The aftermath of Thanksgiving’s abundance often leads to leftovers. Day-after meals often consist of various food-item concoctions. Turkey sandwiches are piled high with different side-dish items like stuffing and cranberry relish; turkey soup is derived from the bird’s picked-over carcass; or turkey pot pie is cobbled together with remaining ingredients. Depending on how many leftovers exist, a family might enjoy all of these aforementioned extra meals for days after the main event. At some point though, as the the leftovers dwindle, they lose their appeal.
In the studio, I work with leftovers as well. I like to incorporate discarded and long-collected treasures into some of my creations to make them useful once again. This week I played with a new idea I’m developing for a craft party I’ll teach at The Muse on January 6.
I created several textured medallion pieces from polymer clay I rolled out and cut into different shapes. I baked the pieces in an oven for about 20 minutes. When they cooled, I decorated each with layers of acrylic paints.
I purchased several types of cord to experiment with and ended up using leather cord I already have to create the finished necklace. A variety of beads, recycled fashion jewelry and charms were strung and simply tied into place with a knot. I like how this adds some visual interest to the final necklace and makes use of items that might otherwise be discarded.

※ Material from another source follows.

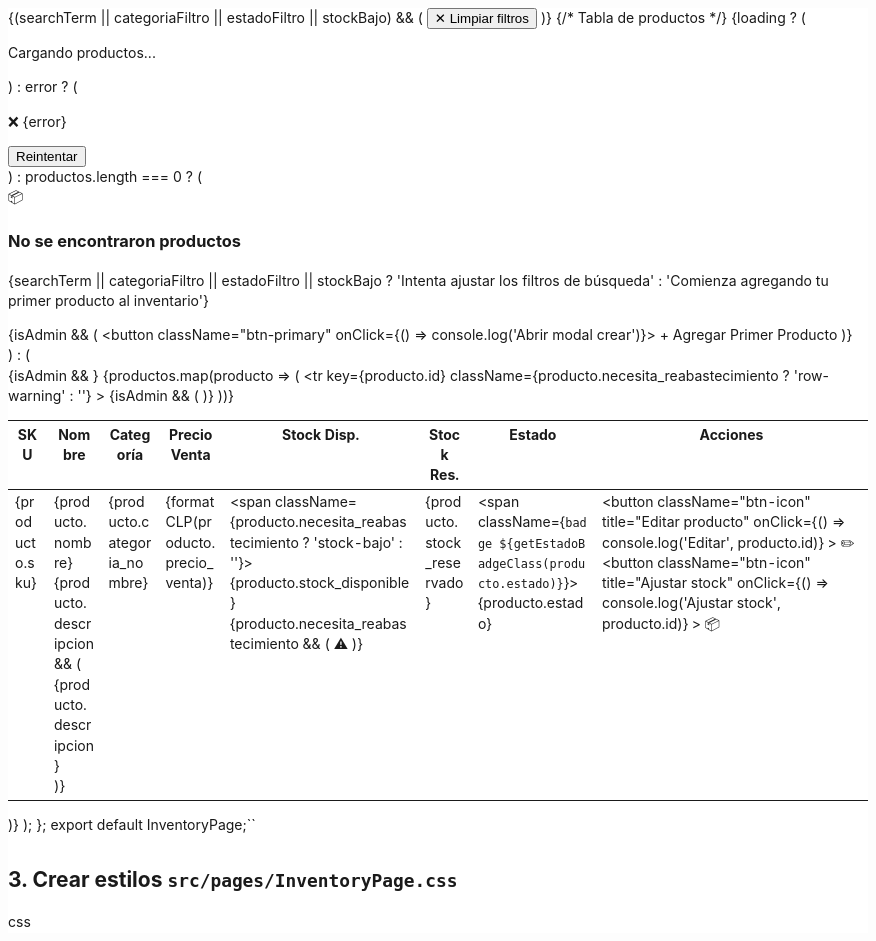 {(searchTerm || categoriaFiltro || estadoFiltro || stockBajo) && (             <button className="btn-clear-filters" onClick={limpiarFiltros}>               ✕ Limpiar filtros            </button>           )}         </div>       </div>       {/* Tabla de productos */}       {loading ? (         <div className="loading-container">           <div className="spinner-large"></div>           <p>Cargando productos...</p>         </div>       ) : error ? (         <div className="error-container">           <p className="error-message">❌ {error}</p>           <button className="btn-secondary" onClick={fetchProductos}>             Reintentar          </button>         </div>       ) : productos.length === 0 ? (         <div className="empty-state">           <div className="empty-icon">📦</div>           <h3>No se encontraron productos</h3>           <p>             {searchTerm || categoriaFiltro || estadoFiltro || stockBajo              ? 'Intenta ajustar los filtros de búsqueda'               : 'Comienza agregando tu primer producto al inventario'}           </p>           {isAdmin && (             <button className="btn-primary" onClick={() => console.log('Abrir modal crear')}>               + Agregar Primer Producto            </button>           )}         </div>       ) : (         <div className="table-container">           <table className="productos-table">             <thead>               <tr>                 <th>SKU</th>                 <th>Nombre</th>                 <th>Categoría</th>                 <th className="text-right">Precio Venta</th>                 <th className="text-center">Stock Disp.</th>                 <th className="text-center">Stock Res.</th>                 <th className="text-center">Estado</th>                 {isAdmin && <th className="text-center">Acciones</th>}               </tr>             </thead>             <tbody>               {productos.map(producto => (                 <tr                    key={producto.id}                    className={producto.necesita_reabastecimiento ? 'row-warning' : ''}                 >                   <td className="font-mono">{producto.sku}</td>                   <td>                     <div className="producto-nombre">{producto.nombre}</div>                     {producto.descripcion && (                       <div className="producto-descripcion">{producto.descripcion}</div>                     )}                   </td>                   <td>                     <span className="categoria-tag">{producto.categoria_nombre}</span>                   </td>                   <td className="text-right font-bold">{formatCLP(producto.precio_venta)}</td>                   <td className="text-center">                     <span className={producto.necesita_reabastecimiento ? 'stock-bajo' : ''}>                       {producto.stock_disponible}                       {producto.necesita_reabastecimiento && (                         <span className="warning-icon" title="Stock bajo">⚠️</span>                       )}                     </span>                   </td>                   <td className="text-center">{producto.stock_reservado}</td>                   <td className="text-center">                     <span className={`badge ${getEstadoBadgeClass(producto.estado)}`}>                       {producto.estado}                     </span>                   </td>                   {isAdmin && (                     <td className="text-center">                       <div className="actions-group">                         <button                            className="btn-icon"                            title="Editar producto"                           onClick={() => console.log('Editar', producto.id)}                         >                           ✏️                        </button>                         <button                            className="btn-icon"                            title="Ajustar stock"                           onClick={() => console.log('Ajustar stock', producto.id)}                         >                           📦                        </button>                       </div>                     </td>                   )}                 </tr>               ))}             </tbody>           </table>         </div>       )}     </div>   ); }; export default InventoryPage;``

## 3. Crear estilos `src/pages/InventoryPage.css`

css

At the same time, I used this polymer clay to create more shawl pins for sale at the Muse. The original design was made from clay I regularly use in the studio. Since these decorative fasteners are selling well and the polymer allows a quicker creative turnaround, I decided to experiment and make some with this alternate medium. These fun brooches also incorporate leftovers constructed from knitting needles, tubing from the hardware store, and collected beads.